=== Section Start ===

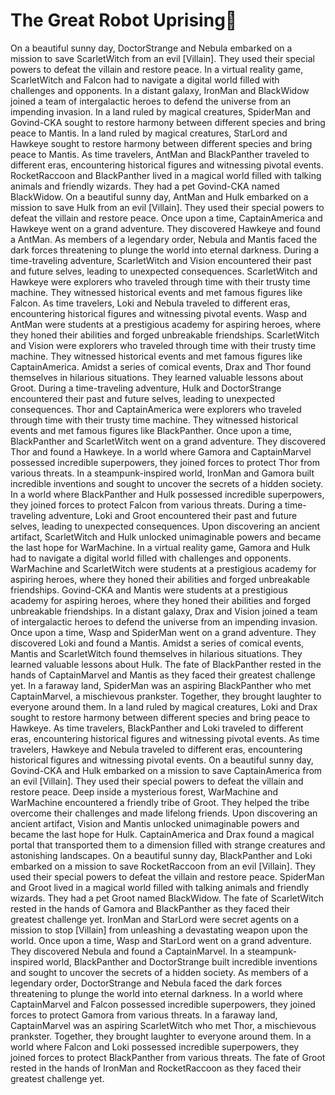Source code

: # The Great Robot Uprising:tada:

On a beautiful sunny day, DoctorStrange and Nebula embarked on a mission to save ScarletWitch from an evil [Villain]. They used their special powers to defeat the villain and restore peace.
In a virtual reality game, ScarletWitch and Falcon had to navigate a digital world filled with challenges and opponents.
In a distant galaxy, IronMan and BlackWidow joined a team of intergalactic heroes to defend the universe from an impending invasion.
In a land ruled by magical creatures, SpiderMan and Govind-CKA sought to restore harmony between different species and bring peace to Mantis.
In a land ruled by magical creatures, StarLord and Hawkeye sought to restore harmony between different species and bring peace to Mantis.
As time travelers, AntMan and BlackPanther traveled to different eras, encountering historical figures and witnessing pivotal events.
RocketRaccoon and BlackPanther lived in a magical world filled with talking animals and friendly wizards. They had a pet Govind-CKA named BlackWidow.
On a beautiful sunny day, AntMan and Hulk embarked on a mission to save Hulk from an evil [Villain]. They used their special powers to defeat the villain and restore peace.
Once upon a time, CaptainAmerica and Hawkeye went on a grand adventure. They discovered Hawkeye and found a AntMan.
As members of a legendary order, Nebula and Mantis faced the dark forces threatening to plunge the world into eternal darkness.
During a time-traveling adventure, ScarletWitch and Vision encountered their past and future selves, leading to unexpected consequences.
ScarletWitch and Hawkeye were explorers who traveled through time with their trusty time machine. They witnessed historical events and met famous figures like Falcon.
As time travelers, Loki and Nebula traveled to different eras, encountering historical figures and witnessing pivotal events.
Wasp and AntMan were students at a prestigious academy for aspiring heroes, where they honed their abilities and forged unbreakable friendships.
ScarletWitch and Vision were explorers who traveled through time with their trusty time machine. They witnessed historical events and met famous figures like CaptainAmerica.
Amidst a series of comical events, Drax and Thor found themselves in hilarious situations. They learned valuable lessons about Groot.
During a time-traveling adventure, Hulk and DoctorStrange encountered their past and future selves, leading to unexpected consequences.
Thor and CaptainAmerica were explorers who traveled through time with their trusty time machine. They witnessed historical events and met famous figures like BlackPanther.
Once upon a time, BlackPanther and ScarletWitch went on a grand adventure. They discovered Thor and found a Hawkeye.
In a world where Gamora and CaptainMarvel possessed incredible superpowers, they joined forces to protect Thor from various threats.
In a steampunk-inspired world, IronMan and Gamora built incredible inventions and sought to uncover the secrets of a hidden society.
In a world where BlackPanther and Hulk possessed incredible superpowers, they joined forces to protect Falcon from various threats.
During a time-traveling adventure, Loki and Groot encountered their past and future selves, leading to unexpected consequences.
Upon discovering an ancient artifact, ScarletWitch and Hulk unlocked unimaginable powers and became the last hope for WarMachine.
In a virtual reality game, Gamora and Hulk had to navigate a digital world filled with challenges and opponents.
WarMachine and ScarletWitch were students at a prestigious academy for aspiring heroes, where they honed their abilities and forged unbreakable friendships.
Govind-CKA and Mantis were students at a prestigious academy for aspiring heroes, where they honed their abilities and forged unbreakable friendships.
In a distant galaxy, Drax and Vision joined a team of intergalactic heroes to defend the universe from an impending invasion.
Once upon a time, Wasp and SpiderMan went on a grand adventure. They discovered Loki and found a Mantis.
Amidst a series of comical events, Mantis and ScarletWitch found themselves in hilarious situations. They learned valuable lessons about Hulk.
The fate of BlackPanther rested in the hands of CaptainMarvel and Mantis as they faced their greatest challenge yet.
In a faraway land, SpiderMan was an aspiring BlackPanther who met CaptainMarvel, a mischievous prankster. Together, they brought laughter to everyone around them.
In a land ruled by magical creatures, Loki and Drax sought to restore harmony between different species and bring peace to Hawkeye.
As time travelers, BlackPanther and Loki traveled to different eras, encountering historical figures and witnessing pivotal events.
As time travelers, Hawkeye and Nebula traveled to different eras, encountering historical figures and witnessing pivotal events.
On a beautiful sunny day, Govind-CKA and Hulk embarked on a mission to save CaptainAmerica from an evil [Villain]. They used their special powers to defeat the villain and restore peace.
Deep inside a mysterious forest, WarMachine and WarMachine encountered a friendly tribe of Groot. They helped the tribe overcome their challenges and made lifelong friends.
Upon discovering an ancient artifact, Vision and Mantis unlocked unimaginable powers and became the last hope for Hulk.
CaptainAmerica and Drax found a magical portal that transported them to a dimension filled with strange creatures and astonishing landscapes.
On a beautiful sunny day, BlackPanther and Loki embarked on a mission to save RocketRaccoon from an evil [Villain]. They used their special powers to defeat the villain and restore peace.
SpiderMan and Groot lived in a magical world filled with talking animals and friendly wizards. They had a pet Groot named BlackWidow.
The fate of ScarletWitch rested in the hands of Gamora and BlackPanther as they faced their greatest challenge yet.
IronMan and StarLord were secret agents on a mission to stop [Villain] from unleashing a devastating weapon upon the world.
Once upon a time, Wasp and StarLord went on a grand adventure. They discovered Nebula and found a CaptainMarvel.
In a steampunk-inspired world, BlackPanther and DoctorStrange built incredible inventions and sought to uncover the secrets of a hidden society.
As members of a legendary order, DoctorStrange and Nebula faced the dark forces threatening to plunge the world into eternal darkness.
In a world where CaptainMarvel and Falcon possessed incredible superpowers, they joined forces to protect Gamora from various threats.
In a faraway land, CaptainMarvel was an aspiring ScarletWitch who met Thor, a mischievous prankster. Together, they brought laughter to everyone around them.
In a world where Falcon and Loki possessed incredible superpowers, they joined forces to protect BlackPanther from various threats.
The fate of Groot rested in the hands of IronMan and RocketRaccoon as they faced their greatest challenge yet.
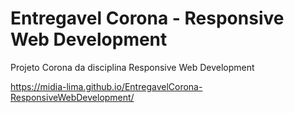 # Entregavel Corona - Responsive Web Development
Projeto Corona da disciplina Responsive Web Development

https://midia-lima.github.io/EntregavelCorona-ResponsiveWebDevelopment/
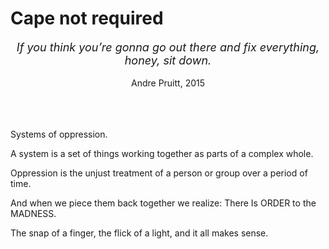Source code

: # Cape not required

<div align="center">
<i style="font-size:18px;">
If you think you’re gonna go out there and fix everything, honey, sit down.
</i>  
<br><br>

</div>
<div align="center">
Andre Pruitt, 2015
</div>

<br><br><br>
Systems of oppression.

A system is a set of things working together as parts of a complex whole.

Oppression is the unjust treatment of a person or group over a period of time.

And when we piece them back together we realize: There Is ORDER to the MADNESS.

The snap of a finger, the flick of a light, and it all makes sense.
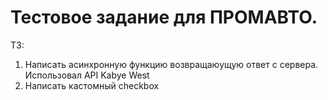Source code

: # Тестовое задание для ПРОМАВТО. 

ТЗ: 
1. Написать асинхронную функцию возвращаюущую ответ с сервера. 
Использовал API Kabye West
2. Написать кастомный checkbox
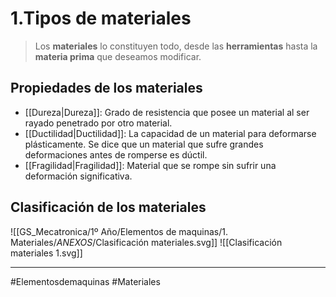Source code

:   # 1.Tipos de materiales

>Los **materiales** lo constituyen todo, desde las **herramientas** hasta la **materia prima** que deseamos modificar.

## Propiedades de los materiales
- [[Dureza|Dureza]]: Grado de resistencia que posee un material al ser rayado penetrado por otro material.
- [[Ductilidad|Ductilidad]]: La capacidad de un material para deformarse plásticamente. Se dice que un material que sufre grandes deformaciones antes de romperse es dúctil.
- [[Fragilidad|Fragilidad]]: Material que se rompe sin sufrir una deformación significativa.

## Clasificación de los materiales
![[GS_Mecatronica/1º Año/Elementos de maquinas/1. Materiales/_ANEXOS_/Clasificación materiales.svg]]
![[Clasificación materiales 1.svg]]

---
#Elementosdemaquinas #Materiales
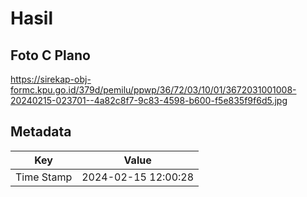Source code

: # Hasil

## Foto C Plano

https://sirekap-obj-formc.kpu.go.id/379d/pemilu/ppwp/36/72/03/10/01/3672031001008-20240215-023701--4a82c8f7-9c83-4598-b600-f5e835f9f6d5.jpg


## Metadata

| Key        | Value               |
| ---------- | ------------------- |
| Time Stamp | 2024-02-15 12:00:28 |



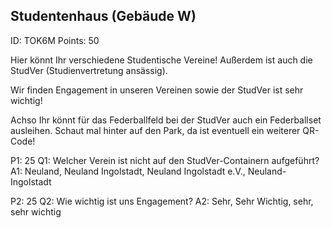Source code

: ## Studentenhaus (Gebäude W)
ID: TOK6M
Points: 50

Hier könnt Ihr verschiedene Studentische Vereine! Außerdem ist auch die StudVer (Studienvertretung ansässig).

Wir finden Engagement in unseren Vereinen sowie der StudVer ist sehr wichtig!

Achso Ihr könnt für das Federballfeld bei der StudVer auch ein Federballset ausleihen. Schaut mal hinter auf den Park, da ist eventuell ein weiterer QR-Code!

P1: 25
Q1: Welcher Verein ist nicht auf den StudVer-Containern aufgeführt?
A1: Neuland, Neuland Ingolstadt, Neuland Ingolstadt e.V., Neuland-Ingolstadt

P2: 25
Q2: Wie wichtig ist uns Engagement?
A2: Sehr, Sehr Wichtig, sehr, sehr wichtig
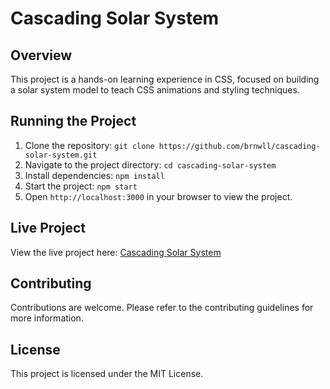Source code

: # Cascading Solar System

## Overview

This project is a hands-on learning experience in CSS, focused on building a solar system model to teach CSS animations and styling techniques.

## Running the Project

1. Clone the repository: `git clone https://github.com/brnwll/cascading-solar-system.git`
2. Navigate to the project directory: `cd cascading-solar-system`
3. Install dependencies: `npm install`
4. Start the project: `npm start`
5. Open `http://localhost:3000` in your browser to view the project.

## Live Project

View the live project here: [Cascading Solar System](https://cascading-solar-system.netlify.app/)

## Contributing

Contributions are welcome. Please refer to the contributing guidelines for more information.

## License

This project is licensed under the MIT License.

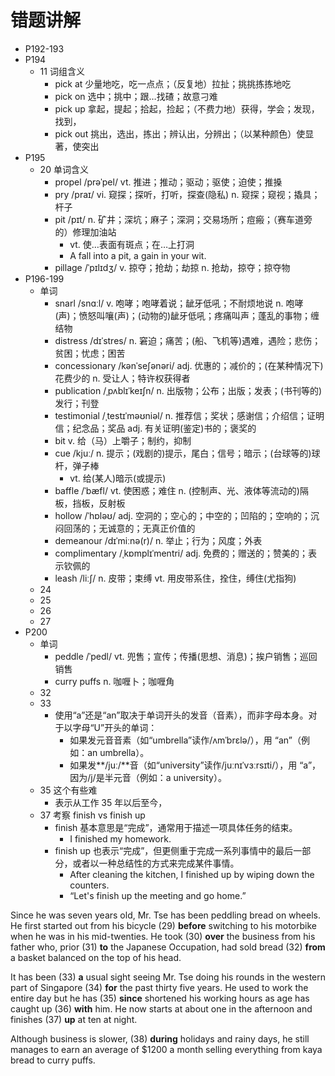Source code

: # 错题讲解

- P192-193
- P194
  - 11 词组含义
    - pick at 少量地吃，吃一点点；（反复地）拉扯；挑挑拣拣地吃
    - pick on 选中；挑中；跟…找碴；故意刁难
    - pick up 拿起，提起；拾起，捡起；（不费力地）获得，学会；发现，找到，
    - pick out 挑出，选出，拣出；辨认出，分辨出；（以某种颜色）使显著，使突出  
- P195
  - 20 单词含义
    - propel /prəˈpel/ vt. 推进；推动；驱动；驱使；迫使；推搡
    - pry /praɪ/ vi. 窥探；探听，打听，探查(隐私) n. 窥探；窥视；撬具；杆子
    - pit /pɪt/ n. 矿井；深坑；麻子；深洞；交易场所；痘瘢；（赛车道旁的）修理加油站
      - vt. 使…表面有斑点；在…上打洞
      - A fall into a pit, a gain in your wit.
    - pillage /ˈpɪlɪdʒ/ v. 掠夺；抢劫；劫掠 n. 抢劫，掠夺；掠夺物
- P196-199
  - 单词
    - snarl /snɑːl/ v. 咆哮；咆哮着说；龇牙低吼；不耐烦地说 n. 咆哮(声)；愤怒叫嚷(声)；(动物的)龇牙低吼；疼痛叫声；蓬乱的事物；缠结物
    - distress /dɪˈstres/ n. 窘迫；痛苦；(船、飞机等)遇难，遇险；悲伤；贫困；忧虑；困苦
    - concessionary /kənˈseʃənəri/ adj. 优惠的；减价的；(在某种情况下)花费少的 n. 受让人；特许权获得者
    - publication /ˌpʌblɪˈkeɪʃn/ n. 出版物；公布；出版；发表；(书刊等的)发行；刊登
    - testimonial /ˌtestɪˈməʊniəl/ n. 推荐信；奖状；感谢信；介绍信；证明信；纪念品；奖品 adj. 有关证明(鉴定)书的；褒奖的
    - bit v. 给（马）上嚼子；制约，抑制
    - cue /kjuː/ n. 提示；(戏剧的)提示，尾白；信号；暗示；(台球等的)球杆，弹子棒
      - vt. 给(某人)暗示(或提示)
    - baffle /ˈbæfl/ vt. 使困惑；难住 n. (控制声、光、液体等流动的)隔板，挡板，反射板
    - hollow /ˈhɒləʊ/ adj. 空洞的；空心的；中空的；凹陷的；空响的；沉闷回荡的；无诚意的；无真正价值的
    - demeanour /dɪˈmiːnə(r)/ n. 举止；行为；风度；外表
    - complimentary /ˌkɒmplɪˈmentri/ adj. 免费的；赠送的；赞美的；表示钦佩的
    - leash /liːʃ/ n. 皮带；束缚 vt. 用皮带系住，拴住，缚住(尤指狗)
  - 24 
  - 25
  - 26
  - 27
- P200
  - 单词
    - peddle /ˈpedl/ vt. 兜售；宣传；传播(思想、消息)；挨户销售；巡回销售
    - curry puffs n. 咖喱卜；咖喱角
  - 32
  - 33
    - 使用“a”还是“an”取决于单词开头的发音（音素），而非字母本身。对于以字母“U”开头的单词：
      - 如果发元音音素（如“umbrella”读作/ʌmˈbrɛlə/），用 “an”（例如：an umbrella）。
      - 如果发**/juː/**音（如“university”读作/juːnɪˈvɜːrsɪti/），用 “a”，因为/j/是半元音（例如：a university）。 
  - 35 这个有些难
    - 表示从工作 35 年以后至今，
  - 37 考察 finish vs finish up
    - finish 基本意思是“完成”，通常用于描述一项具体任务的结束。
      - I finished my homework.
    - finish up 也表示“完成”，但更侧重于完成一系列事情中的最后一部分，或者以一种总结性的方式来完成某件事情。
      - After cleaning the kitchen, I finished up by wiping down the counters.
      - “Let's finish up the meeting and go home.”
         
Since he was seven years old, Mr. Tse has been peddling bread on wheels. He first started out from his bicycle (29) **before** switching to his motorbike when he was in his mid-twenties. He took (30) **over** the business from his father who, prior (31) **to** the Japanese Occupation, had sold bread (32) **from** a basket balanced on the top of his head.

It has been (33) **a** usual sight seeing Mr. Tse doing his rounds in the western part of Singapore (34) **for** the past thirty five years. He used to work the entire day but he has (35) **since** shortened his working hours as age has caught up (36) **with** him. He now starts at about one in the afternoon and finishes (37) **up** at ten at night.

Although business is slower, (38) **during** holidays and rainy days, he still manages to earn an average of $1200 a month selling everything from kaya bread to curry puffs.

=== Section End ===

### Problem details
Of all the entries above, output exactly the lines between the one holding "In a virtual reality game, ScarletWitch" and the one holding "Once upon a time, CaptainAmerica", inclusive.

### Problem solution
In a virtual reality game, ScarletWitch and Falcon had to navigate a digital world filled with challenges and opponents.
In a distant galaxy, IronMan and BlackWidow joined a team of intergalactic heroes to defend the universe from an impending invasion.
In a land ruled by magical creatures, SpiderMan and Govind-CKA sought to restore harmony between different species and bring peace to Mantis.
In a land ruled by magical creatures, StarLord and Hawkeye sought to restore harmony between different species and bring peace to Mantis.
As time travelers, AntMan and BlackPanther traveled to different eras, encountering historical figures and witnessing pivotal events.
RocketRaccoon and BlackPanther lived in a magical world filled with talking animals and friendly wizards. They had a pet Govind-CKA named BlackWidow.
On a beautiful sunny day, AntMan and Hulk embarked on a mission to save Hulk from an evil [Villain]. They used their special powers to defeat the villain and restore peace.
Once upon a time, CaptainAmerica and Hawkeye went on a grand adventure. They discovered Hawkeye and found a AntMan.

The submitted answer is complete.